Caps, or Capes


I have a headache. And a secret.

My sibling-family gets migraines. All seven of us. Well. I have one brother who says he doesn’t. But truthfully, I just think he is holding out on the whole story. I don’t think he wants to succumb to the Kronenberger Curse.

Anyway, I have one now. It has always been difficult for me to write, or to try to be creative, when I have a migraine. I liken it to a jackhammer on one side of my brain. It makes the rest of “thinking” a little impossible.

Just now, I have tried to write three different pieces. The first was about Witch Hunts, and Manafort’s recent Guilty Plea. If Mueller is hunting Witches, he needs to take lessons. He keeps bringing in criminals instead.

The second writing attempt was about NRA TV host Dana Loesch, using her talk show, to depict Thomas the Train and Friends in Ku Klux Klan Hoods, on burning tracks. Okay, then Dana. Diversity 101 Classes start Monday.

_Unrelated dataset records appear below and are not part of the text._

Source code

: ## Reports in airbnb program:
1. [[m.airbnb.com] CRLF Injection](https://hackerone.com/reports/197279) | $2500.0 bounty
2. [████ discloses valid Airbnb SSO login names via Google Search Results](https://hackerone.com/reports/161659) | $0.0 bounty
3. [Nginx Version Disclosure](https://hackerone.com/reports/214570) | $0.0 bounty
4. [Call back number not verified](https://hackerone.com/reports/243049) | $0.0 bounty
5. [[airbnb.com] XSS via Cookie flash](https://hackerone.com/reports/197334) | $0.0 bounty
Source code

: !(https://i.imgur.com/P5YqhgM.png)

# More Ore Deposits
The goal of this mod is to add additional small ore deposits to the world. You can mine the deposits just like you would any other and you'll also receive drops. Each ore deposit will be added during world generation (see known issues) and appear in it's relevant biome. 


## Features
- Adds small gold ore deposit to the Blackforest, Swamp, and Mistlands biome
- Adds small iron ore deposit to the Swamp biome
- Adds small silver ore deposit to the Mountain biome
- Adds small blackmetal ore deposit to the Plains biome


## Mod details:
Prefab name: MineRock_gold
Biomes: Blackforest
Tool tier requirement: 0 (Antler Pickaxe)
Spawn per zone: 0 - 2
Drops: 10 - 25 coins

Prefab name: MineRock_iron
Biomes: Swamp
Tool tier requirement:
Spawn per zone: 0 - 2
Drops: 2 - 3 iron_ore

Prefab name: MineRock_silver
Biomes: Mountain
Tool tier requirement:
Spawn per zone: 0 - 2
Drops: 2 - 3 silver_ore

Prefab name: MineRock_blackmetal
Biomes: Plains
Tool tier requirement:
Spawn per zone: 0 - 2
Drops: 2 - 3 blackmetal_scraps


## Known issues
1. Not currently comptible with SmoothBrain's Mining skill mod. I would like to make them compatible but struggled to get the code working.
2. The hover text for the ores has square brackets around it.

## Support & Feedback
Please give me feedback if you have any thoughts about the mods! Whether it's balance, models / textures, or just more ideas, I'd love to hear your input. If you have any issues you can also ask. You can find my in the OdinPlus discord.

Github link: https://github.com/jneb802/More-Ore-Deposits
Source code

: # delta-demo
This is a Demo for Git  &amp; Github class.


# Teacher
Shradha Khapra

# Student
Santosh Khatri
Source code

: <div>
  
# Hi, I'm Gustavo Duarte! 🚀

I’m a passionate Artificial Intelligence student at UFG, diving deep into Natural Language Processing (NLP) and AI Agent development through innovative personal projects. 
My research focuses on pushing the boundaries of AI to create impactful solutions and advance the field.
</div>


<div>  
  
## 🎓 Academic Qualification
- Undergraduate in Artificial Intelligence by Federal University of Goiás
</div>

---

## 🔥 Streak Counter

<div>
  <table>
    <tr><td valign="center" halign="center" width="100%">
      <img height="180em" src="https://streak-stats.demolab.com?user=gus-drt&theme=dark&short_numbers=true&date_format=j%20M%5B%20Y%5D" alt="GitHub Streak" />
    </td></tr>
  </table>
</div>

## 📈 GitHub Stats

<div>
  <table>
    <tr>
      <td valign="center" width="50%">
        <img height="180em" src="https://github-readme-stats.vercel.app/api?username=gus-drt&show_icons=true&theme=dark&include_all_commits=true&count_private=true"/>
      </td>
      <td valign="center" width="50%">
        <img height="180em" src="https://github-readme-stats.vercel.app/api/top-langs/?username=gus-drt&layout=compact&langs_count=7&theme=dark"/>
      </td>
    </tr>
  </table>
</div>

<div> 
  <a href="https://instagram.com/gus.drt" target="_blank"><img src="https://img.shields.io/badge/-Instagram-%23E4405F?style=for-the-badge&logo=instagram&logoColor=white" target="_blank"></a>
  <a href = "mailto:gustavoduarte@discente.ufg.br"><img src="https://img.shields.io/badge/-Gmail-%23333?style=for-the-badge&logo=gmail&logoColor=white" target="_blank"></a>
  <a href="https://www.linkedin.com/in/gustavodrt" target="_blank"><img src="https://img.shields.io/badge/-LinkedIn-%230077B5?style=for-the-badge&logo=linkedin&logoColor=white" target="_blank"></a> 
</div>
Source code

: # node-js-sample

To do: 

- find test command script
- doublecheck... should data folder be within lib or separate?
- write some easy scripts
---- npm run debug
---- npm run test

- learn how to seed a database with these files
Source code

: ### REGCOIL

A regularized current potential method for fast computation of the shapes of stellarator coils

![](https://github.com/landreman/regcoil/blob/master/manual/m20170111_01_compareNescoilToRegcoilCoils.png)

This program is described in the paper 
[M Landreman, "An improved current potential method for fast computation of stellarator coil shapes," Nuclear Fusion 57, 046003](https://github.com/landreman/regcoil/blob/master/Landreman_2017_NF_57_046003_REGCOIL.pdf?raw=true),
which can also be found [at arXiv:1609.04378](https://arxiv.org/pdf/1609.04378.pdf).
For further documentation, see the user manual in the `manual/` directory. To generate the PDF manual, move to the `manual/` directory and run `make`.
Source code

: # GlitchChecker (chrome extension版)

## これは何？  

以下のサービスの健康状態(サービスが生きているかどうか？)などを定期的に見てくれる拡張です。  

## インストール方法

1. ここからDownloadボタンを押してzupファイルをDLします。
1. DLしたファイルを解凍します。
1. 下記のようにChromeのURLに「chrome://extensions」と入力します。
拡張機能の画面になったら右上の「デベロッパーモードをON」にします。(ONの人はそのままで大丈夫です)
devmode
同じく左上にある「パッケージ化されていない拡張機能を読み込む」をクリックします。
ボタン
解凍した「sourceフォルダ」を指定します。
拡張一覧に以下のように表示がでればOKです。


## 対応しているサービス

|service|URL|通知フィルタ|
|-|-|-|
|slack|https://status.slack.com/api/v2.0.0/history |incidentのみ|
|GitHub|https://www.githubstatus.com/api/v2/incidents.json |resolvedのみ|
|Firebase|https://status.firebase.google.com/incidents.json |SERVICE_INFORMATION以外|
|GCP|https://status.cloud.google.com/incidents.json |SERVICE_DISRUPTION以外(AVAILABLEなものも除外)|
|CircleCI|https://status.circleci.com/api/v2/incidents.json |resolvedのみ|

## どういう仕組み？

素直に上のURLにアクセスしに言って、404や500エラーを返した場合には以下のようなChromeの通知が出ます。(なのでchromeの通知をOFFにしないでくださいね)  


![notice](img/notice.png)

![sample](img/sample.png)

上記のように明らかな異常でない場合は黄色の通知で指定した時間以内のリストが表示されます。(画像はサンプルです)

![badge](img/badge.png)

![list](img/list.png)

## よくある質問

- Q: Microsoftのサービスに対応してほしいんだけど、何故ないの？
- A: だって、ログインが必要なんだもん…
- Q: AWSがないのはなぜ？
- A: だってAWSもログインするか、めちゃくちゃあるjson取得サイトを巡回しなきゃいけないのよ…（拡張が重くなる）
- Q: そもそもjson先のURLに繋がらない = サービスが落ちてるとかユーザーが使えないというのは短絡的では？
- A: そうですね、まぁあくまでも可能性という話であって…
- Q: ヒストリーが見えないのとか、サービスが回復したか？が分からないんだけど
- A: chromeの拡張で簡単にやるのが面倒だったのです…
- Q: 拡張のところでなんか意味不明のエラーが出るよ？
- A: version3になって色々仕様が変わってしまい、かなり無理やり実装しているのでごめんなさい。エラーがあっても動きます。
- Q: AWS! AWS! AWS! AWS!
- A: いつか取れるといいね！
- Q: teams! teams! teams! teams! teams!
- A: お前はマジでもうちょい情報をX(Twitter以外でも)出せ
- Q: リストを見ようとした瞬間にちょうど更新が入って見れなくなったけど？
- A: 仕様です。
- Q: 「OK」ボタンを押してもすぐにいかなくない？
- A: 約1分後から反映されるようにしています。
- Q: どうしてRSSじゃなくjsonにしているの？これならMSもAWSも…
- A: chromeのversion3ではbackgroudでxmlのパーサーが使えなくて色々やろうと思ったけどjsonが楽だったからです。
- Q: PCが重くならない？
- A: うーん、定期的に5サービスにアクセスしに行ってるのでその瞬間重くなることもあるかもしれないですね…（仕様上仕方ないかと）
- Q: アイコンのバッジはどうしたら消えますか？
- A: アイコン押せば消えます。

The third story was about my brother Ed, and my friend Janet, both calling me on the very same night. I also had two Robo-Callers, and three Potential Spammers. Talking to Ed and Janet was much more fun than learning I am eligible for some big-damn-deal, somewhere, at a low-interest rate.

As I do all of this, I noticed that I still am able to type really fast. Despite my headache. Speedy Gonzalez Fast. Yes, when I write, I can move along the keyboard almost as fast as my thoughts go. That QWERTY keyboard. But you take that QWERTY away, and I am in the Land of the Lost.

The QWERTY layout was devised a long time ago, but a guy named Christopher Latham Sholes. He was a newspaper editor and printer who lived in Milwaukee, Wisconsin. He created the design, because the “old” layout for keyboards made the things susceptible to “jamming” and it held up production of the news.

So, in October 1867, Sholes filed a patent application for his early writing machine. Which, by the way, he developed with the assistance of his friends Carlos Glidden and Samuel W. Soulé.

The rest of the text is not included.